# How to complete this task
The entries below hold a line with "Applications (most likely" and a line with "## Accessing API data". Return those lines and all that lie between them, exactly and only.

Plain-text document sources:
* * * *

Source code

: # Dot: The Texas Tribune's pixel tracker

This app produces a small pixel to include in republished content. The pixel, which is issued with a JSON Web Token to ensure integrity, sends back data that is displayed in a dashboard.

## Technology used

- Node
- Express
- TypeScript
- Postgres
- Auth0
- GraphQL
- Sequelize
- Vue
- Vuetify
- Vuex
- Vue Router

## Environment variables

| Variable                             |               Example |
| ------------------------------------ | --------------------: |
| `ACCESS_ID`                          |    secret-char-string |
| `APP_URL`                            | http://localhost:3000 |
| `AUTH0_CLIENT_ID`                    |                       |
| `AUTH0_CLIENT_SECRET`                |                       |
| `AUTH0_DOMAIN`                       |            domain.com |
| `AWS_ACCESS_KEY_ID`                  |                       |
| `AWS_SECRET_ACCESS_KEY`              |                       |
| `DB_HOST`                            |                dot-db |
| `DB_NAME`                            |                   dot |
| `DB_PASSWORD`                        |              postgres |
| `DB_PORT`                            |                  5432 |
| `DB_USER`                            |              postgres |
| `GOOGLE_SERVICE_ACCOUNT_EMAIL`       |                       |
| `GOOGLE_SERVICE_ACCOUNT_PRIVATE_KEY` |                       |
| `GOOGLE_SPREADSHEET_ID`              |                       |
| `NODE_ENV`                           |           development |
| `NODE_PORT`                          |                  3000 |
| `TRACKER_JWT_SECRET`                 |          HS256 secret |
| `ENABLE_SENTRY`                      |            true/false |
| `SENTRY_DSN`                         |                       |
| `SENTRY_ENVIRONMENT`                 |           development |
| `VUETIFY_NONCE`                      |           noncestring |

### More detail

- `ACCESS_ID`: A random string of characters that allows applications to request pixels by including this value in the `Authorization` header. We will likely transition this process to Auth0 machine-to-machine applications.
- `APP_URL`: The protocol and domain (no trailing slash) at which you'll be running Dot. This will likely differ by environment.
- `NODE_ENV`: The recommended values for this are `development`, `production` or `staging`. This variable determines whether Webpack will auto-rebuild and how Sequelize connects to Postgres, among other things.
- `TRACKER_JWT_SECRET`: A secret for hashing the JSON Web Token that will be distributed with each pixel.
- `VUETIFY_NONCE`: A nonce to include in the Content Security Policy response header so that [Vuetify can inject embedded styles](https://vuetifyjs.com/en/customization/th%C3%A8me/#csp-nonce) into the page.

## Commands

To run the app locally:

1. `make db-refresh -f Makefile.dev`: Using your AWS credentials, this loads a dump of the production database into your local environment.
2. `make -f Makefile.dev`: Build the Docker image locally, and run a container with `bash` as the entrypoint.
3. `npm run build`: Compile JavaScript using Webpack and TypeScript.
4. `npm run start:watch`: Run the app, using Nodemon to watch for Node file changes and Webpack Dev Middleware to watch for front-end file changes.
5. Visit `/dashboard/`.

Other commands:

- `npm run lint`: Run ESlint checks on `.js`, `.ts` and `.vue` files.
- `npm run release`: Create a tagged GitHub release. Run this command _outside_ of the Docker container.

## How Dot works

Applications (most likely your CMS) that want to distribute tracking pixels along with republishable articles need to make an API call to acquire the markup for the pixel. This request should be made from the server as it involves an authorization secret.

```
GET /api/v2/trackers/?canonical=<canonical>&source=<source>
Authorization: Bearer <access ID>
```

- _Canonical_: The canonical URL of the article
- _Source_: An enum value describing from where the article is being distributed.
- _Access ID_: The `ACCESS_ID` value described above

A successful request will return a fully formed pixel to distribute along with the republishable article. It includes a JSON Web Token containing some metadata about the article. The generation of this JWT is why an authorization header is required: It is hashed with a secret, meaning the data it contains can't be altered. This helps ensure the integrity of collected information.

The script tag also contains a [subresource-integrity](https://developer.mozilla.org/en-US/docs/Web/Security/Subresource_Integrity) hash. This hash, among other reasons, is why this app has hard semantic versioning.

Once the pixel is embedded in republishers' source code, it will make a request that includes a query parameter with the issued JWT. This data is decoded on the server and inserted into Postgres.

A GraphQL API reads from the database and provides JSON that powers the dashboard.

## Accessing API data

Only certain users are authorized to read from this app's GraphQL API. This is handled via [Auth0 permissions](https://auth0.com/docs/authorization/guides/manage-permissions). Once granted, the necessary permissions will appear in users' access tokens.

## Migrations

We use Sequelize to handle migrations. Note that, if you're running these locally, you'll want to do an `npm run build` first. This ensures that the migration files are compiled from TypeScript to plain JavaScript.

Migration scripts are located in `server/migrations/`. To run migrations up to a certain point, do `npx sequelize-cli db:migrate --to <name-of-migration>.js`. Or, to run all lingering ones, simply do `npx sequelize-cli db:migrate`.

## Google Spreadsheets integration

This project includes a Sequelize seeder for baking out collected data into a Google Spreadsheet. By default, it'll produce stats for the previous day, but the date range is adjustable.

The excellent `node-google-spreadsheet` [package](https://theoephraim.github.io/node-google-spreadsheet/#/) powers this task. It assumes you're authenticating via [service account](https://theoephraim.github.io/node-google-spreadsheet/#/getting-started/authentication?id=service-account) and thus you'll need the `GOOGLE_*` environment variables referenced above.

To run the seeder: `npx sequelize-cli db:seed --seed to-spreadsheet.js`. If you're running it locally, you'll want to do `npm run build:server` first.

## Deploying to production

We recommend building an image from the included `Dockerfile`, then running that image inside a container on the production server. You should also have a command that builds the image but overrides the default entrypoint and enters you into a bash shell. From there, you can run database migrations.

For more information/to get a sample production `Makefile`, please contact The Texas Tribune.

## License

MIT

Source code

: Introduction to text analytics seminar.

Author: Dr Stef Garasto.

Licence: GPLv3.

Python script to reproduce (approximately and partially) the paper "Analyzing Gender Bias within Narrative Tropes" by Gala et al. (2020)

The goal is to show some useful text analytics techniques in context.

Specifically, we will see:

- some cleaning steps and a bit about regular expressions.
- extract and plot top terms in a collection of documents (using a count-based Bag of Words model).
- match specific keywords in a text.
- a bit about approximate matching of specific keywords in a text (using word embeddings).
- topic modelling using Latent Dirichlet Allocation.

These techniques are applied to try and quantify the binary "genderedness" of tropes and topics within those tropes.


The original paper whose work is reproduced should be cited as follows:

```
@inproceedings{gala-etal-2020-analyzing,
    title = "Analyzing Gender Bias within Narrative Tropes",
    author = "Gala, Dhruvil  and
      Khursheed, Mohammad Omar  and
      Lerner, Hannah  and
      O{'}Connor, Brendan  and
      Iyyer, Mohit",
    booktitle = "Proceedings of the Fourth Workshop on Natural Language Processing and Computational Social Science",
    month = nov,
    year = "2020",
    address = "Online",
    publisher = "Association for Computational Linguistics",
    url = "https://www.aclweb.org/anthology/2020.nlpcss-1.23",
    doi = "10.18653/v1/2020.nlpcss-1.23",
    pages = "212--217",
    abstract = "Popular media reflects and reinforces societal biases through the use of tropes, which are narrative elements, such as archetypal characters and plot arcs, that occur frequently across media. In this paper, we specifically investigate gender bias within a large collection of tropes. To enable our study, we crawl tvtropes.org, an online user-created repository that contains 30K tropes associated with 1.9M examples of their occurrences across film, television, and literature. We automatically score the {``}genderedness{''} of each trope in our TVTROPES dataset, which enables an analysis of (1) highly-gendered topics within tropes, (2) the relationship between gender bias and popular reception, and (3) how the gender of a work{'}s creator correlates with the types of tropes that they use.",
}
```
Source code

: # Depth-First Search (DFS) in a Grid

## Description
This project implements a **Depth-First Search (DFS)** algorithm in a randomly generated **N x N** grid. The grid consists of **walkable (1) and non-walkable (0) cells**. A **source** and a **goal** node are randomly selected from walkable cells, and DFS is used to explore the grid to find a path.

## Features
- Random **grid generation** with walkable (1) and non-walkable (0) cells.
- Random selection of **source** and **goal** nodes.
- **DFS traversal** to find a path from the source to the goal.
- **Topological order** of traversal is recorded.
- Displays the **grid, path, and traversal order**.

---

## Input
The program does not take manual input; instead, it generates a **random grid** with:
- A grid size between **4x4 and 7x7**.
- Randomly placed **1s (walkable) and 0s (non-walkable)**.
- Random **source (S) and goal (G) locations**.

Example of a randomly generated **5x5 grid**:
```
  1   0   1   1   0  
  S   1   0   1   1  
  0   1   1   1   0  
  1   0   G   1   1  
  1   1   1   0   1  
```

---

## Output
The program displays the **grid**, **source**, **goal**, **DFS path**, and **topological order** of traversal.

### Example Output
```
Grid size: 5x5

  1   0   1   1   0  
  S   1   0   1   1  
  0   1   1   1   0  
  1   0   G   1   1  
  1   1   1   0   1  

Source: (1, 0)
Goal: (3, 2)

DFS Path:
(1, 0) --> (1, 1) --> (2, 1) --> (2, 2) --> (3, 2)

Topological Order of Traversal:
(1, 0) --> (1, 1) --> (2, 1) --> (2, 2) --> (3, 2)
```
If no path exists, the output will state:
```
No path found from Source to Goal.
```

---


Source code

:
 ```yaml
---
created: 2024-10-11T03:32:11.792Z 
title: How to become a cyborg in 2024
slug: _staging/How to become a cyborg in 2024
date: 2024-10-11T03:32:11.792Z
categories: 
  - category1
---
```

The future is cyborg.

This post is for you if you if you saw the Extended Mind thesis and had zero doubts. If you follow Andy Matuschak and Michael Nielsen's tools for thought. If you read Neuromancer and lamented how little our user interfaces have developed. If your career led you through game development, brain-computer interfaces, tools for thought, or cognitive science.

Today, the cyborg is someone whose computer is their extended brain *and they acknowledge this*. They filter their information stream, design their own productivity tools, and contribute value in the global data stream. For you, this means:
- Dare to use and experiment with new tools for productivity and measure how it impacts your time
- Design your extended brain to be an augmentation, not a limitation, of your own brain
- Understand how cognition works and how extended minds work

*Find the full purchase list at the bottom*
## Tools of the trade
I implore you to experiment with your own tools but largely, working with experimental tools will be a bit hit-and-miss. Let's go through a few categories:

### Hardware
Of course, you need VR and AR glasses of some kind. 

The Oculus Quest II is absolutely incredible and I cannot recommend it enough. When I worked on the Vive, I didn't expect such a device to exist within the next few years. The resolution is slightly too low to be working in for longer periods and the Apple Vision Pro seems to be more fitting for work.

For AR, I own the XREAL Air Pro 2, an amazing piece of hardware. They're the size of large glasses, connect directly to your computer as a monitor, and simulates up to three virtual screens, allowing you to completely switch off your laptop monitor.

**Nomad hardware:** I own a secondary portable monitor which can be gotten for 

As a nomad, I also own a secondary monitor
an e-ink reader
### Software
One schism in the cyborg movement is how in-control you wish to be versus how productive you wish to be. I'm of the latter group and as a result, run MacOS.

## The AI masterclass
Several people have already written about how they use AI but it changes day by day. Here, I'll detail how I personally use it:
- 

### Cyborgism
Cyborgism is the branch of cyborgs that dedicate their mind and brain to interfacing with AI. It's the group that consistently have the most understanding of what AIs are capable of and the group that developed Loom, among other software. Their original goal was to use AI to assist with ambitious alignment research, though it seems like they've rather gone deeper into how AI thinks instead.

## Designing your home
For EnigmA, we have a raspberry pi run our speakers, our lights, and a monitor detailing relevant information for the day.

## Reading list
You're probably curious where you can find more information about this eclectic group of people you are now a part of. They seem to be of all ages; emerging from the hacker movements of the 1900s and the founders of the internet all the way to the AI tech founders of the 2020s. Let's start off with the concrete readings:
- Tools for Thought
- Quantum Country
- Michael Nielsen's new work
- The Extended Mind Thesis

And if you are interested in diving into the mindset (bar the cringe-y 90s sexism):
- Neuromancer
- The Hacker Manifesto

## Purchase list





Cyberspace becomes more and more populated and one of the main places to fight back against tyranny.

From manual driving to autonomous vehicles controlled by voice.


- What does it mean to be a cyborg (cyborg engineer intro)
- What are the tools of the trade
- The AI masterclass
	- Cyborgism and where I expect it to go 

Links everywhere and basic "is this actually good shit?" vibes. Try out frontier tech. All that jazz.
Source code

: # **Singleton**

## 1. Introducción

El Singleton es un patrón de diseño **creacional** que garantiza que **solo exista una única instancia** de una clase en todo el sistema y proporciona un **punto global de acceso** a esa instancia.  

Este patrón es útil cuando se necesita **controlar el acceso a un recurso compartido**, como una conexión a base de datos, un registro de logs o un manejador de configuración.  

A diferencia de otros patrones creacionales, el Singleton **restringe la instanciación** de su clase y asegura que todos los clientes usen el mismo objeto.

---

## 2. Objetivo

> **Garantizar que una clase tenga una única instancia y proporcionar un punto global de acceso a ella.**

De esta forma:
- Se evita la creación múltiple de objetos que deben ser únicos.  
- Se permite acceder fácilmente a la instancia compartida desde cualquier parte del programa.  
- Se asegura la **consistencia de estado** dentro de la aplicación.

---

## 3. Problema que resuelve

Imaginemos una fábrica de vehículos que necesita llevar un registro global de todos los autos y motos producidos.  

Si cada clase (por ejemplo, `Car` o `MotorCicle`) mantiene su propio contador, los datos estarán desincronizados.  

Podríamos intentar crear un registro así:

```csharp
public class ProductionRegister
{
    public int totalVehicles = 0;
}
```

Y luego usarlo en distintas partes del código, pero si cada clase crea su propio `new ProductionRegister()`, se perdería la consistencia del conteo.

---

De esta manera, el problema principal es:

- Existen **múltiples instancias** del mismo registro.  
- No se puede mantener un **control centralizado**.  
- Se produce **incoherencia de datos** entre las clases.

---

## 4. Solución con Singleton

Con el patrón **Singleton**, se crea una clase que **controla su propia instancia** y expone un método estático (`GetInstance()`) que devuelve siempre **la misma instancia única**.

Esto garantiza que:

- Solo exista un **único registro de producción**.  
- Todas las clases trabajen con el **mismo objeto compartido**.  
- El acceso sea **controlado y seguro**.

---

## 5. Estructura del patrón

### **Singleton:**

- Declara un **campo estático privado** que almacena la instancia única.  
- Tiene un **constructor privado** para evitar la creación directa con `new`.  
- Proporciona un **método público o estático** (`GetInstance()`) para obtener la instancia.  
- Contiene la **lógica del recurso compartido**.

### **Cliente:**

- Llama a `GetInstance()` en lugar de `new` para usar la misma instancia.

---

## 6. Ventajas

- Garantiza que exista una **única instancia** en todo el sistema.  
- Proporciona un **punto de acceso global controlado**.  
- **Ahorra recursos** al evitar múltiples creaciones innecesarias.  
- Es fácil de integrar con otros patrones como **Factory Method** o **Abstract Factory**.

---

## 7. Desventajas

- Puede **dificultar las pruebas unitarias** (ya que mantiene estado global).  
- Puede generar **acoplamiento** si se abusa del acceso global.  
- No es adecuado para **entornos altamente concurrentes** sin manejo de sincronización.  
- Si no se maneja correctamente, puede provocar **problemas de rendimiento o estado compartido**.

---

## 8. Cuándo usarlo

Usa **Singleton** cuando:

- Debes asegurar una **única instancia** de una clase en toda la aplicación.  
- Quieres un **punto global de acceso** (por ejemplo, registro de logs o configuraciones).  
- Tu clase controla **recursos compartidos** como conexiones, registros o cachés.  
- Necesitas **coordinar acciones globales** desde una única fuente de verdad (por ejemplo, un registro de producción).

* * * *

# Exercise answer
Applications (most likely your CMS) that want to distribute tracking pixels along with republishable articles need to make an API call to acquire the markup for the pixel. This request should be made from the server as it involves an authorization secret.

```
GET /api/v2/trackers/?canonical=<canonical>&source=<source>
Authorization: Bearer <access ID>
```

- _Canonical_: The canonical URL of the article
- _Source_: An enum value describing from where the article is being distributed.
- _Access ID_: The `ACCESS_ID` value described above

A successful request will return a fully formed pixel to distribute along with the republishable article. It includes a JSON Web Token containing some metadata about the article. The generation of this JWT is why an authorization header is required: It is hashed with a secret, meaning the data it contains can't be altered. This helps ensure the integrity of collected information.

The script tag also contains a [subresource-integrity](https://developer.mozilla.org/en-US/docs/Web/Security/Subresource_Integrity) hash. This hash, among other reasons, is why this app has hard semantic versioning.

Once the pixel is embedded in republishers' source code, it will make a request that includes a query parameter with the issued JWT. This data is decoded on the server and inserted into Postgres.

A GraphQL API reads from the database and provides JSON that powers the dashboard.

## Accessing API data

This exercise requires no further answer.